This app is an example app built using the devour python package. It is meant to serve as a simple example of how devour can help you integrate kafka data streams into your python project.
Devour was designed to make building stream processing workflows with pykafka and kafka as easy as possible. The following will walk through the steps for installing and using the Devour Example App and it's related dependencies.
The most difficult task is setting up a kafka environment locally. For this, we are going to use docker and Spotify's kafka/zookeeper docker container. So we'll do the easy stuff first...
Clone and cd into the root devour-sample-app
folder. Create your virtualenv and install dependencies with:
pip install -r requirements.txt
Whew, so easy!
Now, checkout kafka's quickstart guide for installation instructions.
Visit docker's website and follow instructions for installing and running docker.

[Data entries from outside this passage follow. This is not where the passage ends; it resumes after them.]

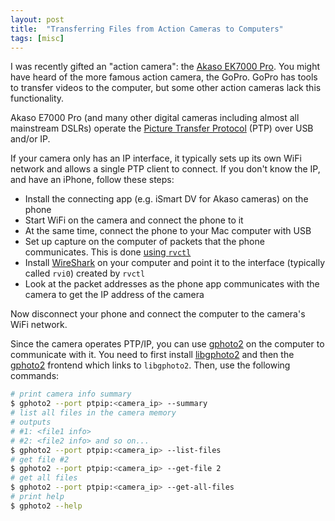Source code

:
 ```yaml
---
layout: post
title:  "Transferring Files from Action Cameras to Computers"
tags: [misc]
---
```


I was recently gifted an "action camera": the
[Akaso EK7000 Pro](https://www.akasotech.com/ek7000pro-buy). You might have
heard of the more famous action camera, the GoPro. GoPro has tools to transfer
videos to the computer, but some other action cameras lack this functionality.

Akaso E7000 Pro (and many other digital cameras including almost all mainstream
DSLRs) operate the
[Picture Transfer Protocol](https://en.wikipedia.org/wiki/Picture_Transfer_Protocol)
(PTP) over USB and/or IP.

If your camera only has an IP interface, it typically sets up its own WiFi network
and allows a single PTP client to connect. If you don't know the IP, and have an
iPhone, follow these steps:

- Install the connecting app (e.g. iSmart DV for Akaso cameras) on the phone
- Start WiFi on the camera and connect the phone to it
- At the same time, connect the phone to your Mac computer with USB
- Set up capture on the computer of packets that the phone communicates. This
is done
[using `rvctl`](https://developer.apple.com/documentation/network/recording_a_packet_trace)
- Install [WireShark](https://www.wireshark.org) on your computer and point it
to the interface (typically called `rvi0`) created by `rvctl`
- Look at the packet addresses as the phone app communicates with the camera
to get the IP address of the camera

Now disconnect your phone and connect the computer to the camera's WiFi network.

Since the camera operates PTP/IP, you can use [gphoto2](http://gphoto.org) on the
computer to communicate with it. You need to first install
[libgphoto2](https://github.com/gphoto/libgphoto2) and then the
[gphoto2](https://github.com/gphoto/gphoto2) frontend which links to `libgphoto2`.
Then, use the following commands:

```bash
# print camera info summary
$ gphoto2 --port ptpip:<camera_ip> --summary
# list all files in the camera memory
# outputs 
# #1: <file1 info>
# #2: <file2 info> and so on...
$ gphoto2 --port ptpip:<camera_ip> --list-files
# get file #2
$ gphoto2 --port ptpip:<camera_ip> --get-file 2
# get all files
$ gphoto2 --port ptpip:<camera_ip> --get-all-files
# print help
$ gphoto2 --help
```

Once docker is up and running, run the following command to pull in the kafka container:
docker pull spotify/kafka
To fire up a new virtual machine, run the following:
docker-machine start default
Once the machine has started, set up the env within your shell by running the following:
eval $(docker-machine env)
You're now ready to fire up kafka and zookeeper, with the following:
docker run -p 2181:2181 -p 9092:9092 --env ADVERTISED_HOST=`docker-machine ip \`docker-machine active\`` --env ADVERTISED_PORT=9092 spotify/kafka
Next, you'll set up the shell environments for the producer and consumer for Devour Example App. Open two new shell tabs and run the following in both:
eval $(docker-machine env)
export KAFKA=`docker-machine ip \`docker-machine active\``:9092
export ZOOKEEPER=`docker-machine ip \`docker-machine active\``:2181
For the next step, kafka's bin must be in your path. For me, it was located at /usr/local/kafka/bin
Run the following command to create a kafka topic with name test
:
kafka-topics.sh --create --zookeeper $ZOOKEEPER --replication-factor 1 --partitions 1 --topic test
Finally, we can fire up the producer and consumer. Make sure that you are in the root folder of devour-sample-app
in
both of the previously opened tabs.
In one of the tabs, fire up the producer with:
python src/producer.py
And in the other tab, fire up the consumer with:
devour default
Wahoo! Now in the producer tab, you can send simply by typing in your desired message and hitting enter.
For the current DefaultConsumer
, the message must be a json serializable dict with two keys, x and y, that have int
values (Ex. {"x":1, "y":3}
)
You should see the output of the DefaultConsumer
's digest message, which is adding x and y.
When you're ready, take a look at the Devour readme and make changes to the default consumer's settings and digest method to get a better idea of how devour helps implement your kafka setup. Or write your own Devour consumer!